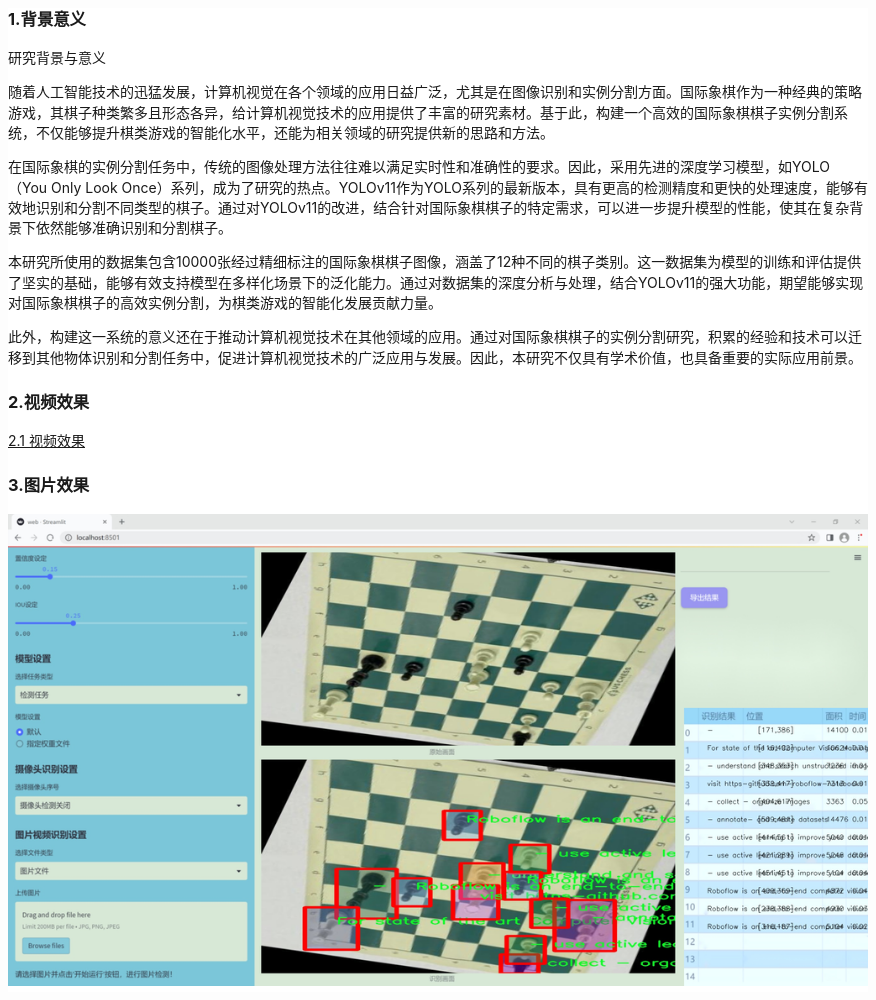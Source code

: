 ### 1.背景意义

研究背景与意义

随着人工智能技术的迅猛发展，计算机视觉在各个领域的应用日益广泛，尤其是在图像识别和实例分割方面。国际象棋作为一种经典的策略游戏，其棋子种类繁多且形态各异，给计算机视觉技术的应用提供了丰富的研究素材。基于此，构建一个高效的国际象棋棋子实例分割系统，不仅能够提升棋类游戏的智能化水平，还能为相关领域的研究提供新的思路和方法。

在国际象棋的实例分割任务中，传统的图像处理方法往往难以满足实时性和准确性的要求。因此，采用先进的深度学习模型，如YOLO（You Only Look Once）系列，成为了研究的热点。YOLOv11作为YOLO系列的最新版本，具有更高的检测精度和更快的处理速度，能够有效地识别和分割不同类型的棋子。通过对YOLOv11的改进，结合针对国际象棋棋子的特定需求，可以进一步提升模型的性能，使其在复杂背景下依然能够准确识别和分割棋子。

本研究所使用的数据集包含10000张经过精细标注的国际象棋棋子图像，涵盖了12种不同的棋子类别。这一数据集为模型的训练和评估提供了坚实的基础，能够有效支持模型在多样化场景下的泛化能力。通过对数据集的深度分析与处理，结合YOLOv11的强大功能，期望能够实现对国际象棋棋子的高效实例分割，为棋类游戏的智能化发展贡献力量。

此外，构建这一系统的意义还在于推动计算机视觉技术在其他领域的应用。通过对国际象棋棋子的实例分割研究，积累的经验和技术可以迁移到其他物体识别和分割任务中，促进计算机视觉技术的广泛应用与发展。因此，本研究不仅具有学术价值，也具备重要的实际应用前景。

### 2.视频效果

[2.1 视频效果](https://www.bilibili.com/video/BV1U2qGYSERt/)

### 3.图片效果

![1.png](1.png)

▬▬▬

Every record must be set down again exactly; pictures do not belong in the copy.

Source code

: ### 1.背景意义

研究背景与意义

随着人工智能技术的迅猛发展，计算机视觉在各个领域的应用日益广泛，尤其是在图像识别和实例分割方面。国际象棋作为一种经典的策略游戏，其棋子种类繁多且形态各异，给计算机视觉技术的应用提供了丰富的研究素材。基于此，构建一个高效的国际象棋棋子实例分割系统，不仅能够提升棋类游戏的智能化水平，还能为相关领域的研究提供新的思路和方法。

在国际象棋的实例分割任务中，传统的图像处理方法往往难以满足实时性和准确性的要求。因此，采用先进的深度学习模型，如YOLO（You Only Look Once）系列，成为了研究的热点。YOLOv11作为YOLO系列的最新版本，具有更高的检测精度和更快的处理速度，能够有效地识别和分割不同类型的棋子。通过对YOLOv11的改进，结合针对国际象棋棋子的特定需求，可以进一步提升模型的性能，使其在复杂背景下依然能够准确识别和分割棋子。

本研究所使用的数据集包含10000张经过精细标注的国际象棋棋子图像，涵盖了12种不同的棋子类别。这一数据集为模型的训练和评估提供了坚实的基础，能够有效支持模型在多样化场景下的泛化能力。通过对数据集的深度分析与处理，结合YOLOv11的强大功能，期望能够实现对国际象棋棋子的高效实例分割，为棋类游戏的智能化发展贡献力量。

此外，构建这一系统的意义还在于推动计算机视觉技术在其他领域的应用。通过对国际象棋棋子的实例分割研究，积累的经验和技术可以迁移到其他物体识别和分割任务中，促进计算机视觉技术的广泛应用与发展。因此，本研究不仅具有学术价值，也具备重要的实际应用前景。

### 2.视频效果

[2.1 视频效果](https://www.bilibili.com/video/BV1U2qGYSERt/)

### 3.图片效果

![1.png](1.png)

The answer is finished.